Work request -> Whenever a line in the following entries includes "label", tally it. Report nothing except the final count.

Extracted material ->
★ ★ ★

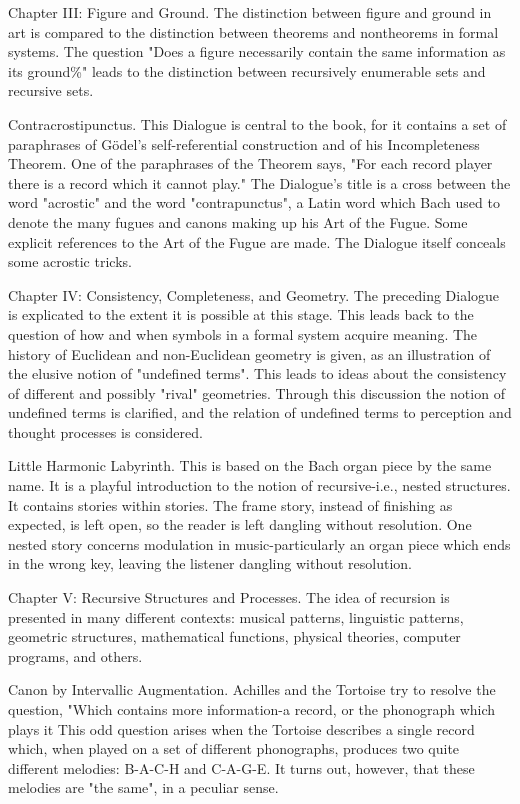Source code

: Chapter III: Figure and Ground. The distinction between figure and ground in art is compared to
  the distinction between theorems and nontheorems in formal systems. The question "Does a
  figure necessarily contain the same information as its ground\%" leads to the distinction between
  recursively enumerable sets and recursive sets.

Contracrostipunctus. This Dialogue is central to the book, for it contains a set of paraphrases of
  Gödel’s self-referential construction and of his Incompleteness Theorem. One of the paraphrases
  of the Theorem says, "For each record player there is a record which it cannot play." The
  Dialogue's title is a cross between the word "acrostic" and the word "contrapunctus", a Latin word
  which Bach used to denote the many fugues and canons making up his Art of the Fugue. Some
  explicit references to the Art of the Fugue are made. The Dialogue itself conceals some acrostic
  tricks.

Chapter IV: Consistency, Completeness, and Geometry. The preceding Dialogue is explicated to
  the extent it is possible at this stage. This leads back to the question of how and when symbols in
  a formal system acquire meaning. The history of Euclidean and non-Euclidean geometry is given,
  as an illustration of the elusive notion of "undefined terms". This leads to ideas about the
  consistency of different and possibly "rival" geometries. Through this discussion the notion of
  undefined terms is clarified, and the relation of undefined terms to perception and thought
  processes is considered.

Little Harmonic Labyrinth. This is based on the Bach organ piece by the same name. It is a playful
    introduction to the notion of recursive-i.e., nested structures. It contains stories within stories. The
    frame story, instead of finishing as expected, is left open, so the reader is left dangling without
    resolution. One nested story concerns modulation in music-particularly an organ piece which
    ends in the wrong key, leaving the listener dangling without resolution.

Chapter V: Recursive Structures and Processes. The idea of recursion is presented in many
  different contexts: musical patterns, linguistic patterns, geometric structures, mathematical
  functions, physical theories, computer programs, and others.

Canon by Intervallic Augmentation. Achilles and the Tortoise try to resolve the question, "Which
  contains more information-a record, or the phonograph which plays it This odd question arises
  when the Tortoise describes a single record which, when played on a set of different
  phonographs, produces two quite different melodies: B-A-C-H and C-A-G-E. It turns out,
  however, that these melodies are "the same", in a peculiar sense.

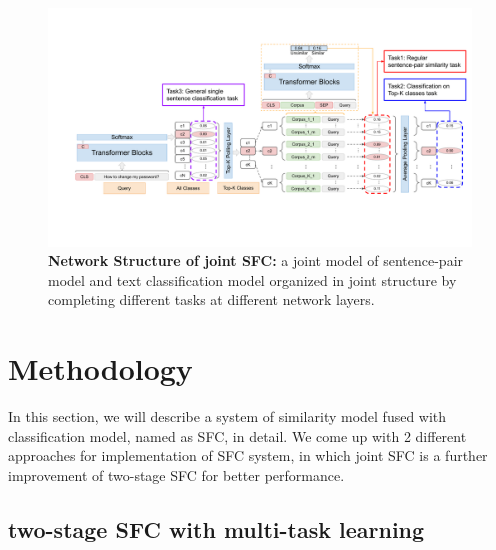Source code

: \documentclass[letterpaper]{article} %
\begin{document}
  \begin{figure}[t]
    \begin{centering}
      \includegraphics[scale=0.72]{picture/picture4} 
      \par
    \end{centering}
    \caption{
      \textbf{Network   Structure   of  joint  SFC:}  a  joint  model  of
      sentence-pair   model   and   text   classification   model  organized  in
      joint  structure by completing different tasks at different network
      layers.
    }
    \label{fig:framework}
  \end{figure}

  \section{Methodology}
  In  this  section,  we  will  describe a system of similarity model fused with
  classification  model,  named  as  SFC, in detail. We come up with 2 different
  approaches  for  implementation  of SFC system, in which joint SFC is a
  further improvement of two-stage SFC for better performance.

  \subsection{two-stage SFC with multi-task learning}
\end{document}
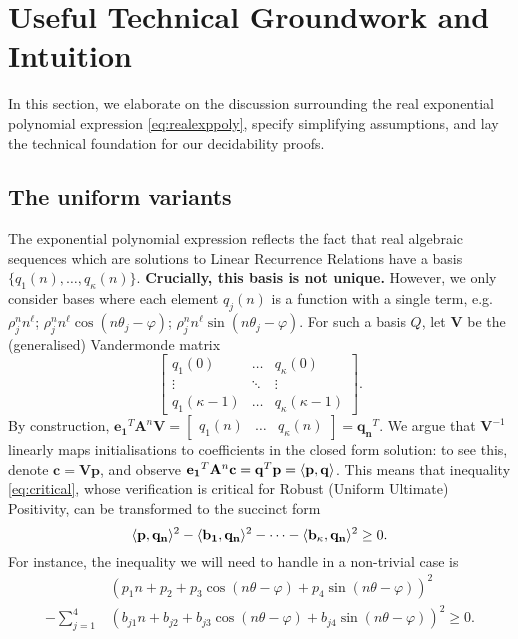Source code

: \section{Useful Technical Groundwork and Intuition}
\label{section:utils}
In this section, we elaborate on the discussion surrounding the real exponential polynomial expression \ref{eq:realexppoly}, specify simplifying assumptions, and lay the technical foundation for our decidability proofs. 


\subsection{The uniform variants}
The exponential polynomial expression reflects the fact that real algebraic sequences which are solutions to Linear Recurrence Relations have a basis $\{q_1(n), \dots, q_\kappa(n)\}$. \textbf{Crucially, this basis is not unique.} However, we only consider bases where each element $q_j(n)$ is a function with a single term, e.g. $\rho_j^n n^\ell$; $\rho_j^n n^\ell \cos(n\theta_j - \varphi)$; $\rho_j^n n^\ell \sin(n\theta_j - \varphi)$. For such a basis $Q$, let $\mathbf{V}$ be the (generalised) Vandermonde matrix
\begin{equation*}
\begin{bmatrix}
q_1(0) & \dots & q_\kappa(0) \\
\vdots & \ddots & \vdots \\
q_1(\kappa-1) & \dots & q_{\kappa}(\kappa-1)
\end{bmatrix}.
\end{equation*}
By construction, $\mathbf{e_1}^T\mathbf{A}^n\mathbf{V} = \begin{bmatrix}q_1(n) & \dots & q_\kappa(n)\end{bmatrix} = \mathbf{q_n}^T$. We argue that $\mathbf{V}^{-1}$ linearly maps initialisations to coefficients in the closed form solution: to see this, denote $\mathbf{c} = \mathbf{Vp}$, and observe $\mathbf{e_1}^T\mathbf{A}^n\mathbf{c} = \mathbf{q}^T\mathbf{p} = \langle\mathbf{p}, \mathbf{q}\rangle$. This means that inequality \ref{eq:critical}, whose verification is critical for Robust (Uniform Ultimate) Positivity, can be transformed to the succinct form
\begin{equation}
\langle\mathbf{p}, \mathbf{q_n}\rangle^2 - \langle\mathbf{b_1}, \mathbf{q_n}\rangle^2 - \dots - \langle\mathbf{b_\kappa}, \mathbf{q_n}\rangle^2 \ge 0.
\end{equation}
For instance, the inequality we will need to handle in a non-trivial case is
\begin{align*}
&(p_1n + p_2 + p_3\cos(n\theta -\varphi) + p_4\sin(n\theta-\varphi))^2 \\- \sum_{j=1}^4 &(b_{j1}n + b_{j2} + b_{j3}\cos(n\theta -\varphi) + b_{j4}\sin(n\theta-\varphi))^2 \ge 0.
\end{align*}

★ ★ ★

Result of the task -> 2